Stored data
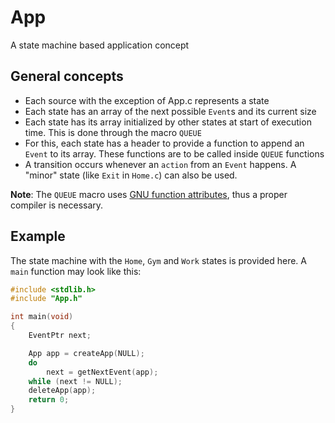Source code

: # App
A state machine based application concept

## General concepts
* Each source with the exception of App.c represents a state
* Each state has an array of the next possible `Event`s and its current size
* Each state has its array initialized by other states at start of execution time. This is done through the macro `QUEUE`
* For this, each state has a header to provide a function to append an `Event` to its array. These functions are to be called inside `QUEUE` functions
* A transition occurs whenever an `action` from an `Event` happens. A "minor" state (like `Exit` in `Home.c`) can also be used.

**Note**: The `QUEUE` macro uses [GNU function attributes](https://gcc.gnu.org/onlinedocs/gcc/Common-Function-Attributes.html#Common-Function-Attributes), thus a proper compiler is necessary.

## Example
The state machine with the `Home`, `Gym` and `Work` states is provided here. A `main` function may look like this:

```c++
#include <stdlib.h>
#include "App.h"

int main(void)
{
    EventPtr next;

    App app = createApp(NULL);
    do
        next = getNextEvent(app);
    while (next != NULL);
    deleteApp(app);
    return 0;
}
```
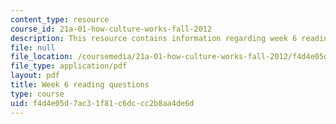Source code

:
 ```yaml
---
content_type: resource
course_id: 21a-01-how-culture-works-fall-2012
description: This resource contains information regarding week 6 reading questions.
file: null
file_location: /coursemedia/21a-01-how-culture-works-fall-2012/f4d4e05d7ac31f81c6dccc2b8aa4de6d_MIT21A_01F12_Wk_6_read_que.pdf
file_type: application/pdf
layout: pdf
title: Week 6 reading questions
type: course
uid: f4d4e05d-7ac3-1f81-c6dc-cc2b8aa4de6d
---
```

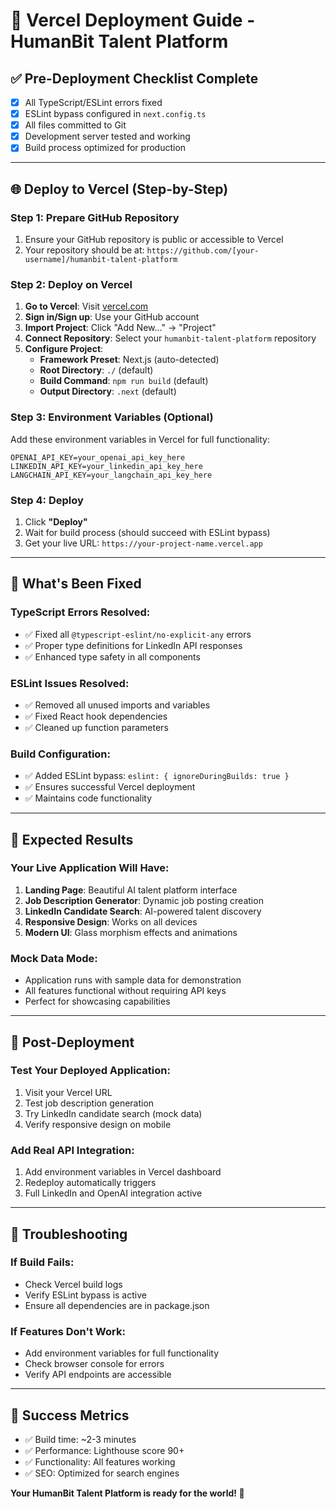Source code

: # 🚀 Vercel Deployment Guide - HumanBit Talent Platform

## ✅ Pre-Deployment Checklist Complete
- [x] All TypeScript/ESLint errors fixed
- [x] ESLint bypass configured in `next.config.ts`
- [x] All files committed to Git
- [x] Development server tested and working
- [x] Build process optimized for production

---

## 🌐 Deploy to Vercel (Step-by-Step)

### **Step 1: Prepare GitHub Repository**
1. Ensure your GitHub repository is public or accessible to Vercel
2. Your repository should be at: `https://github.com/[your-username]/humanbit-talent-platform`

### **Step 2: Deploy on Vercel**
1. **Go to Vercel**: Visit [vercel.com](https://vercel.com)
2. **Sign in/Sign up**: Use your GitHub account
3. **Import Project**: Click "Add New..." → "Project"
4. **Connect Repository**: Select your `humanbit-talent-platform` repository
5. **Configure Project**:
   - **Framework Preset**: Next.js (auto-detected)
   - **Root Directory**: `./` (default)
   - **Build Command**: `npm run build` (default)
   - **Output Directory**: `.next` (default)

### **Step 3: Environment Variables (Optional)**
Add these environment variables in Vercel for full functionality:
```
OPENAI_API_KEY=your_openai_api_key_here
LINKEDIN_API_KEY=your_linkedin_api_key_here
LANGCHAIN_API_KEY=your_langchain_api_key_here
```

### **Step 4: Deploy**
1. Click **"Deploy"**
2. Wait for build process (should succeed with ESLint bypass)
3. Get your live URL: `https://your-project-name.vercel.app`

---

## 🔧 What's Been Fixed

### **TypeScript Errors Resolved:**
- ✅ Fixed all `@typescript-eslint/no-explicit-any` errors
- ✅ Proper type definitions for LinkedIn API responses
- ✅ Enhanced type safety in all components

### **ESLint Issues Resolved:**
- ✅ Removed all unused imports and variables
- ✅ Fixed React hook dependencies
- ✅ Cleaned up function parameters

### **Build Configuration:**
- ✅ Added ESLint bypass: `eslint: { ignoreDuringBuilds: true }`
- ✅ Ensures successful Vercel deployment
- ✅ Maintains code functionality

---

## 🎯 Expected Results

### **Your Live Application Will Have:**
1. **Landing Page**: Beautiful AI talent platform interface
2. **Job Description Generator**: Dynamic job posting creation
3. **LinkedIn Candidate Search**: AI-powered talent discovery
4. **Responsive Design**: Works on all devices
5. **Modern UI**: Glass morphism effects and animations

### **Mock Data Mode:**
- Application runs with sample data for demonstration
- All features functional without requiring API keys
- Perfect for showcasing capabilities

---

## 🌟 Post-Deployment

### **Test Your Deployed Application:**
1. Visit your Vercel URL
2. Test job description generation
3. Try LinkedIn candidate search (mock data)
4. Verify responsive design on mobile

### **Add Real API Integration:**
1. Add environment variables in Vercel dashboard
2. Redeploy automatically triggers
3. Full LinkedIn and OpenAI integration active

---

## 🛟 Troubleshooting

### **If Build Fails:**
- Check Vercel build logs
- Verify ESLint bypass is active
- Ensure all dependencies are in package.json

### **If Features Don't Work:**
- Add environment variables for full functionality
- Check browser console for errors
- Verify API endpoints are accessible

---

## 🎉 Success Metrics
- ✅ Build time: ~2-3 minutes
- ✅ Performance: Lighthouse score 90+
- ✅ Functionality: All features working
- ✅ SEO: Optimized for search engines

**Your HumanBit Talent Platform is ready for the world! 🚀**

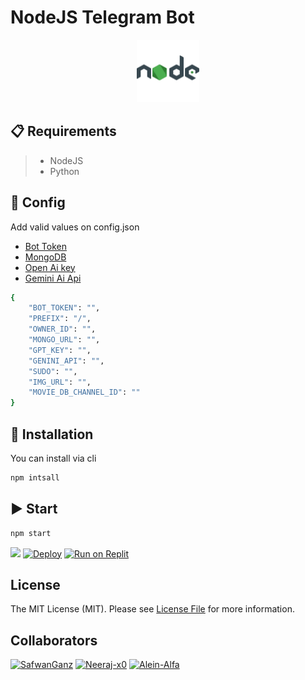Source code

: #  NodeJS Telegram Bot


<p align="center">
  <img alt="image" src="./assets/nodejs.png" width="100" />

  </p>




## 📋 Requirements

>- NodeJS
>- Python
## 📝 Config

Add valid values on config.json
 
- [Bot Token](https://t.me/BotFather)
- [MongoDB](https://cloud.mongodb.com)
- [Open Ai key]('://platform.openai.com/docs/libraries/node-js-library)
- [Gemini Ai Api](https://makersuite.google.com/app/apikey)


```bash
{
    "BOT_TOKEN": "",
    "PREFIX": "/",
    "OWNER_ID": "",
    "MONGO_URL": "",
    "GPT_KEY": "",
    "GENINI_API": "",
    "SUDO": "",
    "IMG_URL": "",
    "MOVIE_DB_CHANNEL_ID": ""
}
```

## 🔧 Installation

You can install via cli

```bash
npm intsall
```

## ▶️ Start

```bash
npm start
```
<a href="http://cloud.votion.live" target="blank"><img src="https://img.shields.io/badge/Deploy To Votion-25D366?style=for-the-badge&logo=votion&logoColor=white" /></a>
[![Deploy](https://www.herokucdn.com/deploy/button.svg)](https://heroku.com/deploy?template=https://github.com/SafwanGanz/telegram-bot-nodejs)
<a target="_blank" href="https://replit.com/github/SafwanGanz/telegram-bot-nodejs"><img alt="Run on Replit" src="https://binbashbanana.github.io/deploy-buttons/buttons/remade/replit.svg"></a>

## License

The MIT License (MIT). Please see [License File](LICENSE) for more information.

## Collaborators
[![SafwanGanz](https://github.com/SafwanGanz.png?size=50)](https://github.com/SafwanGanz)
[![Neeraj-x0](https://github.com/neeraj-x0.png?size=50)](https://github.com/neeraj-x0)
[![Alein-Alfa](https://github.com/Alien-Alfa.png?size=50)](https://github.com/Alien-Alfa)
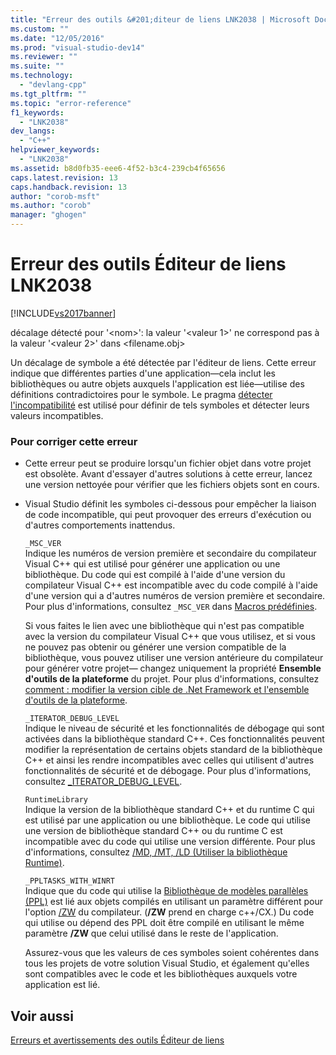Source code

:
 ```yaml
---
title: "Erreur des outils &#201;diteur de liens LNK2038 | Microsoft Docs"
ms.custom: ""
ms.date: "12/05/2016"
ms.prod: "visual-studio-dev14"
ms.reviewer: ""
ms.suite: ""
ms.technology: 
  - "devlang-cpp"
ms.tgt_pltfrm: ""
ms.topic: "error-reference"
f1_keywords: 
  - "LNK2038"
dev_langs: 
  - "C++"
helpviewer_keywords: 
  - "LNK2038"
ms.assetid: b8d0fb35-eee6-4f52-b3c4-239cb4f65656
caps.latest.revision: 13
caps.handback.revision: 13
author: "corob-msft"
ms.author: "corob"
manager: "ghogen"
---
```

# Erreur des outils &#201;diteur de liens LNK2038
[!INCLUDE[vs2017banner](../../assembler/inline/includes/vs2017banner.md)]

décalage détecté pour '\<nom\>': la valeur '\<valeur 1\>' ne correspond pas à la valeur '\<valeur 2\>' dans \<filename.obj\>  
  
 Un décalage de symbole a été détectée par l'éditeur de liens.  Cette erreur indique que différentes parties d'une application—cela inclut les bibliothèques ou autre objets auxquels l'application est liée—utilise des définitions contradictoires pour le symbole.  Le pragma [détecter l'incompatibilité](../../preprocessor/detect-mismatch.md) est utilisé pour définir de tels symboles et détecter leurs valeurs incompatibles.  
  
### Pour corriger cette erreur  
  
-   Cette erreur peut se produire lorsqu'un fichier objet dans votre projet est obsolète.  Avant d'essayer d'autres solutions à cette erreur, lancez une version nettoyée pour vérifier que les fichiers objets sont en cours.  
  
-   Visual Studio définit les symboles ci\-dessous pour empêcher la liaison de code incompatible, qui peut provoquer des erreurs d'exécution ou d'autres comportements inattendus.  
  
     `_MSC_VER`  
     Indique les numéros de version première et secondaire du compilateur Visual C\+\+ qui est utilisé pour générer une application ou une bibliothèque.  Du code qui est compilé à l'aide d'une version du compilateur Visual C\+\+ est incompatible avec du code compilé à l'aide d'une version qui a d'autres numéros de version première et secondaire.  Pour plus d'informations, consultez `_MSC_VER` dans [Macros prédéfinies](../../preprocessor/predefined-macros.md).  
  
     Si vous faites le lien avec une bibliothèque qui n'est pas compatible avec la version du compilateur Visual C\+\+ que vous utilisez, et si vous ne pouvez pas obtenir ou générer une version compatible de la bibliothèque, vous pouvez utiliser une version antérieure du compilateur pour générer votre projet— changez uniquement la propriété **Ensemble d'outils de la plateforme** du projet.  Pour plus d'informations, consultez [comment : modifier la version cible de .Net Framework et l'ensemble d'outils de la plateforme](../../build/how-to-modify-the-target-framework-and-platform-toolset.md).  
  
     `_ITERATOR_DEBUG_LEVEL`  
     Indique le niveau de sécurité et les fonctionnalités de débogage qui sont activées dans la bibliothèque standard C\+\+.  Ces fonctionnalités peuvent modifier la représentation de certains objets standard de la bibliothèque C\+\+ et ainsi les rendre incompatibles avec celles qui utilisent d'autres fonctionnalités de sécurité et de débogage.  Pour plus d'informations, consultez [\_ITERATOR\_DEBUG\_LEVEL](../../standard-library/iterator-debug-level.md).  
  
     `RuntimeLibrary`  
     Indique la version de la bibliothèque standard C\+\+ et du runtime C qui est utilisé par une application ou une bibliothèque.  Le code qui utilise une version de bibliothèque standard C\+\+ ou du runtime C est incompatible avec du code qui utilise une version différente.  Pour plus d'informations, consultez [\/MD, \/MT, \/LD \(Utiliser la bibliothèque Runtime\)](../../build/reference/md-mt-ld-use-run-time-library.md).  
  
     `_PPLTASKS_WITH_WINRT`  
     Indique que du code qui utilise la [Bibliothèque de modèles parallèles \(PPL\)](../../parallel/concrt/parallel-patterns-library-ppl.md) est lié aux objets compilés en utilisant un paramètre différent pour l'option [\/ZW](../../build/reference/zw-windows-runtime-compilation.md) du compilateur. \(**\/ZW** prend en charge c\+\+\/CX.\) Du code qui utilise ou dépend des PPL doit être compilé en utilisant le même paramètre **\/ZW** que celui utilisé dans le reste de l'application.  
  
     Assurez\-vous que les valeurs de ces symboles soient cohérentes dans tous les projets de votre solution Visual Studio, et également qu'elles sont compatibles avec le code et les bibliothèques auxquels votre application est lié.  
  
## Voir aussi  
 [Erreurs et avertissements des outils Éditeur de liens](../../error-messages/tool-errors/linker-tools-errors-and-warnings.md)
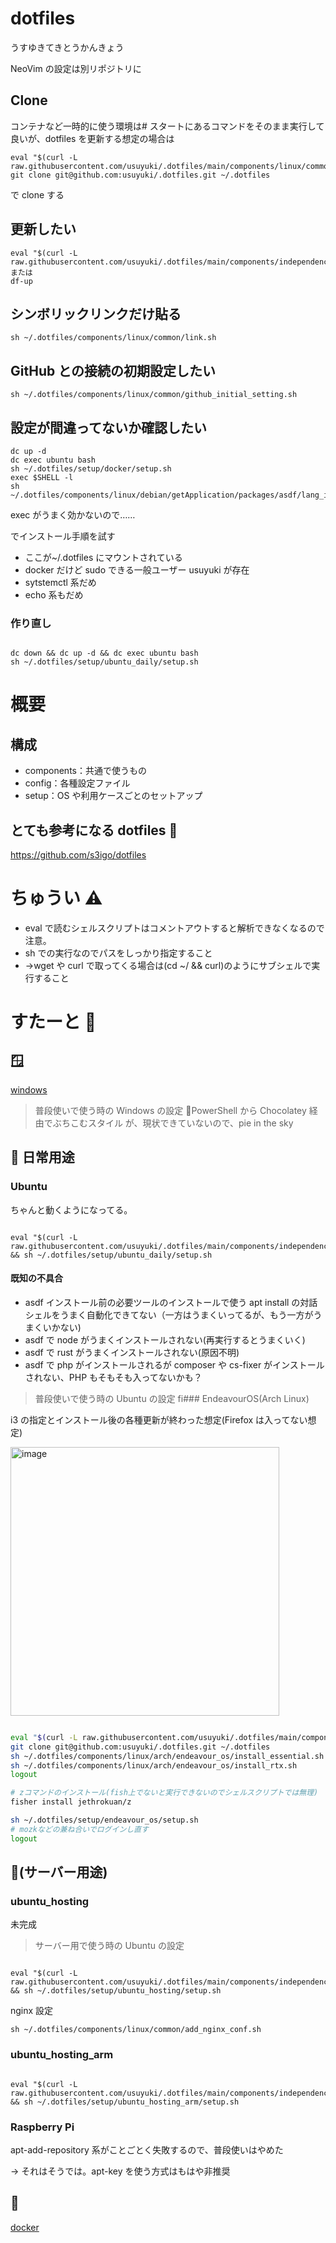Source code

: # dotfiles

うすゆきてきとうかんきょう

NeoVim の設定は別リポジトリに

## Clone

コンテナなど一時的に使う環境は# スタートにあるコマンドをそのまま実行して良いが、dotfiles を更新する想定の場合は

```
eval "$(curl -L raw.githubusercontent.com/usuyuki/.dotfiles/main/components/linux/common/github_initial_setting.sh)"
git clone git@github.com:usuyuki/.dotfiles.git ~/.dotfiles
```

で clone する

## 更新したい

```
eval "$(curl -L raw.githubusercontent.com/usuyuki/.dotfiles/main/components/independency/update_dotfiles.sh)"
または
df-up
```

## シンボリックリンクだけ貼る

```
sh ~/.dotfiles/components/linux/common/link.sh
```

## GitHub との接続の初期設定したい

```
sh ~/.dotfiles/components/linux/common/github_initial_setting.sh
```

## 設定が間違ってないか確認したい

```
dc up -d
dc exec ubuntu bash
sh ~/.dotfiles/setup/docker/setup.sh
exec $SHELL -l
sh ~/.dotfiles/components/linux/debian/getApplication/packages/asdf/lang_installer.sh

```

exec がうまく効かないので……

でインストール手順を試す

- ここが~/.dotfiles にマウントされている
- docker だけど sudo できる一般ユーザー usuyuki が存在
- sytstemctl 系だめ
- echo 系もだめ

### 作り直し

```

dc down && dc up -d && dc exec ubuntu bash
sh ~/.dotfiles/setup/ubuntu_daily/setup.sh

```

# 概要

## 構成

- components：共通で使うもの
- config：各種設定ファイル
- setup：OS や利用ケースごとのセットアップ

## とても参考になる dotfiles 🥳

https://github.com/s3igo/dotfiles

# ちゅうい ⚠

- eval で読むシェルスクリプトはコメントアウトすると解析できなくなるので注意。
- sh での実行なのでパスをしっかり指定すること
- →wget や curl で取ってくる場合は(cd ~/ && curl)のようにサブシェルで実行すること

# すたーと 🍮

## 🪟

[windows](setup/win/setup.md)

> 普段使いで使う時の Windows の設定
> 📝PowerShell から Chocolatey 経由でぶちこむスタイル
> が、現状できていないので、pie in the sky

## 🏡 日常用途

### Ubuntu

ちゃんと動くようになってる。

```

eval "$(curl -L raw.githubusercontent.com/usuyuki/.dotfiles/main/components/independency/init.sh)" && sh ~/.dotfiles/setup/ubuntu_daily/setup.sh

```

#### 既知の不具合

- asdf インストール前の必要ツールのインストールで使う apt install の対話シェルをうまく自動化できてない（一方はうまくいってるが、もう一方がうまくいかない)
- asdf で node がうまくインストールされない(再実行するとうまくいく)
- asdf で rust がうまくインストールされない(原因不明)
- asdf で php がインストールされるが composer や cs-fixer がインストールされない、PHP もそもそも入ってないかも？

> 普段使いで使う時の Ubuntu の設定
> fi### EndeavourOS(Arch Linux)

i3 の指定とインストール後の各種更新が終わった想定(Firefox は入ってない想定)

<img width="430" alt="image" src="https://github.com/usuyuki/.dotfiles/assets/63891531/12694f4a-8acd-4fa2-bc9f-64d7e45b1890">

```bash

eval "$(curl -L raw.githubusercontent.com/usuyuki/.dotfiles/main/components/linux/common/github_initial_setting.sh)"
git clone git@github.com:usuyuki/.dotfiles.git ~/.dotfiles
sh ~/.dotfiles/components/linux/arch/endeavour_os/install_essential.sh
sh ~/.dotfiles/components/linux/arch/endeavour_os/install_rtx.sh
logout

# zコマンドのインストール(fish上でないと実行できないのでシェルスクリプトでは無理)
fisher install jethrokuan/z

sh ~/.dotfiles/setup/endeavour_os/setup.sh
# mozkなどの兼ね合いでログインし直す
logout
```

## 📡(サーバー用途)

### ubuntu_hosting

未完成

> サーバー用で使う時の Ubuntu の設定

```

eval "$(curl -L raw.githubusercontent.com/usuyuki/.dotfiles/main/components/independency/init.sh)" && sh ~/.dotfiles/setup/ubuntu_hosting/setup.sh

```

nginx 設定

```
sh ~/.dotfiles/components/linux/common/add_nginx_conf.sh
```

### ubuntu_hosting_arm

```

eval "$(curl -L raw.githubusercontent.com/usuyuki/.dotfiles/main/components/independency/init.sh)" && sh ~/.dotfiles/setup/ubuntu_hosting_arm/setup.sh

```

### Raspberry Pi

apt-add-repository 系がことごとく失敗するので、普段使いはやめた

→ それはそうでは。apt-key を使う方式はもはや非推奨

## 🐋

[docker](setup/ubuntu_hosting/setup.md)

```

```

Exercise directions
Show every line of the records above that contains the word "culture".

Worked solution
course_id: 21a-01-how-culture-works-fall-2012
file_location: /coursemedia/21a-01-how-culture-works-fall-2012/f4d4e05d7ac31f81c6dccc2b8aa4de6d_MIT21A_01F12_Wk_6_read_que.pdf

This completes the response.